What the exercise asks -
Could you repeat the whole listing below exactly as it stands?

Data shown -
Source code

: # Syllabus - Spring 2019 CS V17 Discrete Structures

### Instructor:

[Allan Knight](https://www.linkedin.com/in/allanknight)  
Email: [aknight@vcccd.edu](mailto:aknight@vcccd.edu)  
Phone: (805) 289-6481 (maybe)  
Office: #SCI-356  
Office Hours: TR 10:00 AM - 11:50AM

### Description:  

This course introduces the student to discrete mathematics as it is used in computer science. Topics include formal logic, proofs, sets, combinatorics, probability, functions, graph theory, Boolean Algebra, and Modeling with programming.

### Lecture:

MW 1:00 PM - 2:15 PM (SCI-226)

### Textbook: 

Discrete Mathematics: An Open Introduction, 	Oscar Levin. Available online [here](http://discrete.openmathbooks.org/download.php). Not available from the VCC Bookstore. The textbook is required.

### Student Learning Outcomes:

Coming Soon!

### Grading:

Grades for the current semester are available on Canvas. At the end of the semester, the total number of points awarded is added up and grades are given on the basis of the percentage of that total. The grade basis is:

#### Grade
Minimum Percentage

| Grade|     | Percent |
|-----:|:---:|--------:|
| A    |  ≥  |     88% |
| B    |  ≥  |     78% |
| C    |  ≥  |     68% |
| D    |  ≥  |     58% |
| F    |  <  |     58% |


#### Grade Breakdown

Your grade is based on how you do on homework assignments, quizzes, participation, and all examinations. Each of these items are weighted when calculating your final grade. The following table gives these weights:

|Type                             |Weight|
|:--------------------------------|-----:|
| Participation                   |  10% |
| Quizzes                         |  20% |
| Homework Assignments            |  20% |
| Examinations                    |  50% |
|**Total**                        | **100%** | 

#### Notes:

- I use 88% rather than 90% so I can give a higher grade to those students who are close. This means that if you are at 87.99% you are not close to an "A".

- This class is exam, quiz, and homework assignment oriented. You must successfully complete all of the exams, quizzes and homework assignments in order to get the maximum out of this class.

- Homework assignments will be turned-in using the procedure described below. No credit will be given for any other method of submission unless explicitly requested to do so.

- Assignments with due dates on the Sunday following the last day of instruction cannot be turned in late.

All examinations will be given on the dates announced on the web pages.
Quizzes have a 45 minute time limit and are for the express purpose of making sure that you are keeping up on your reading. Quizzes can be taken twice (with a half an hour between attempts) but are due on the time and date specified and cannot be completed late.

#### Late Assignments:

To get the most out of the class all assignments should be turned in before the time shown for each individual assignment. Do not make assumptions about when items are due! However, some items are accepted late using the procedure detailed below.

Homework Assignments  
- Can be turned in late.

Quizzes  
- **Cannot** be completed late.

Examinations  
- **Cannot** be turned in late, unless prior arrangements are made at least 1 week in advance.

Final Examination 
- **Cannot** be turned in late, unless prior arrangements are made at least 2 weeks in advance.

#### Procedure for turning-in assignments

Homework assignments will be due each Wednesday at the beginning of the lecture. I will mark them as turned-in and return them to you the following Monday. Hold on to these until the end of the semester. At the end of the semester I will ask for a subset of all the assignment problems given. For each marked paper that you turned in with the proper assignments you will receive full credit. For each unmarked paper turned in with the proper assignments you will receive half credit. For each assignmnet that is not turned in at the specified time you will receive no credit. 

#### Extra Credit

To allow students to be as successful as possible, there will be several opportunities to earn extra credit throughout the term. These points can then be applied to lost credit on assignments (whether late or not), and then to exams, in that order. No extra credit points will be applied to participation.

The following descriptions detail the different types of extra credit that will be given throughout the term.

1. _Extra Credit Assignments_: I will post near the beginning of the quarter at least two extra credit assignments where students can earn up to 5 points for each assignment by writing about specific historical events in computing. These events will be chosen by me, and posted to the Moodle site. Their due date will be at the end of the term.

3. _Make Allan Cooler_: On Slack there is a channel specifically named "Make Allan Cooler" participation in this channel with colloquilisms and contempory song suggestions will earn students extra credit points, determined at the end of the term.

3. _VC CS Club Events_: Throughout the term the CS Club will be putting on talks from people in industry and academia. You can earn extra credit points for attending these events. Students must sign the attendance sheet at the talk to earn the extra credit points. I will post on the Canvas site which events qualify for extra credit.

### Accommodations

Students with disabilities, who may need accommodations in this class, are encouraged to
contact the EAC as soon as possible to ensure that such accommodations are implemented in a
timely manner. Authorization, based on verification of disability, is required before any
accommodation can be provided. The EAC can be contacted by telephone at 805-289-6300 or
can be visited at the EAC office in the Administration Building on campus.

The answer -
Source code

: # Syllabus - Spring 2019 CS V17 Discrete Structures

### Instructor:

[Allan Knight](https://www.linkedin.com/in/allanknight)  
Email: [aknight@vcccd.edu](mailto:aknight@vcccd.edu)  
Phone: (805) 289-6481 (maybe)  
Office: #SCI-356  
Office Hours: TR 10:00 AM - 11:50AM

### Description:  

This course introduces the student to discrete mathematics as it is used in computer science. Topics include formal logic, proofs, sets, combinatorics, probability, functions, graph theory, Boolean Algebra, and Modeling with programming.

### Lecture:

MW 1:00 PM - 2:15 PM (SCI-226)

### Textbook: 

Discrete Mathematics: An Open Introduction, 	Oscar Levin. Available online [here](http://discrete.openmathbooks.org/download.php). Not available from the VCC Bookstore. The textbook is required.

### Student Learning Outcomes:

Coming Soon!

### Grading:

Grades for the current semester are available on Canvas. At the end of the semester, the total number of points awarded is added up and grades are given on the basis of the percentage of that total. The grade basis is:

#### Grade
Minimum Percentage

| Grade|     | Percent |
|-----:|:---:|--------:|
| A    |  ≥  |     88% |
| B    |  ≥  |     78% |
| C    |  ≥  |     68% |
| D    |  ≥  |     58% |
| F    |  <  |     58% |


#### Grade Breakdown

Your grade is based on how you do on homework assignments, quizzes, participation, and all examinations. Each of these items are weighted when calculating your final grade. The following table gives these weights:

|Type                             |Weight|
|:--------------------------------|-----:|
| Participation                   |  10% |
| Quizzes                         |  20% |
| Homework Assignments            |  20% |
| Examinations                    |  50% |
|**Total**                        | **100%** | 

#### Notes:

- I use 88% rather than 90% so I can give a higher grade to those students who are close. This means that if you are at 87.99% you are not close to an "A".

- This class is exam, quiz, and homework assignment oriented. You must successfully complete all of the exams, quizzes and homework assignments in order to get the maximum out of this class.

- Homework assignments will be turned-in using the procedure described below. No credit will be given for any other method of submission unless explicitly requested to do so.

- Assignments with due dates on the Sunday following the last day of instruction cannot be turned in late.

All examinations will be given on the dates announced on the web pages.
Quizzes have a 45 minute time limit and are for the express purpose of making sure that you are keeping up on your reading. Quizzes can be taken twice (with a half an hour between attempts) but are due on the time and date specified and cannot be completed late.

#### Late Assignments:

To get the most out of the class all assignments should be turned in before the time shown for each individual assignment. Do not make assumptions about when items are due! However, some items are accepted late using the procedure detailed below.

Homework Assignments  
- Can be turned in late.

Quizzes  
- **Cannot** be completed late.

Examinations  
- **Cannot** be turned in late, unless prior arrangements are made at least 1 week in advance.

Final Examination 
- **Cannot** be turned in late, unless prior arrangements are made at least 2 weeks in advance.

#### Procedure for turning-in assignments

Homework assignments will be due each Wednesday at the beginning of the lecture. I will mark them as turned-in and return them to you the following Monday. Hold on to these until the end of the semester. At the end of the semester I will ask for a subset of all the assignment problems given. For each marked paper that you turned in with the proper assignments you will receive full credit. For each unmarked paper turned in with the proper assignments you will receive half credit. For each assignmnet that is not turned in at the specified time you will receive no credit. 

#### Extra Credit

To allow students to be as successful as possible, there will be several opportunities to earn extra credit throughout the term. These points can then be applied to lost credit on assignments (whether late or not), and then to exams, in that order. No extra credit points will be applied to participation.

The following descriptions detail the different types of extra credit that will be given throughout the term.

1. _Extra Credit Assignments_: I will post near the beginning of the quarter at least two extra credit assignments where students can earn up to 5 points for each assignment by writing about specific historical events in computing. These events will be chosen by me, and posted to the Moodle site. Their due date will be at the end of the term.

3. _Make Allan Cooler_: On Slack there is a channel specifically named "Make Allan Cooler" participation in this channel with colloquilisms and contempory song suggestions will earn students extra credit points, determined at the end of the term.

3. _VC CS Club Events_: Throughout the term the CS Club will be putting on talks from people in industry and academia. You can earn extra credit points for attending these events. Students must sign the attendance sheet at the talk to earn the extra credit points. I will post on the Canvas site which events qualify for extra credit.

### Accommodations

Students with disabilities, who may need accommodations in this class, are encouraged to
contact the EAC as soon as possible to ensure that such accommodations are implemented in a
timely manner. Authorization, based on verification of disability, is required before any
accommodation can be provided. The EAC can be contacted by telephone at 805-289-6300 or
can be visited at the EAC office in the Administration Building on campus.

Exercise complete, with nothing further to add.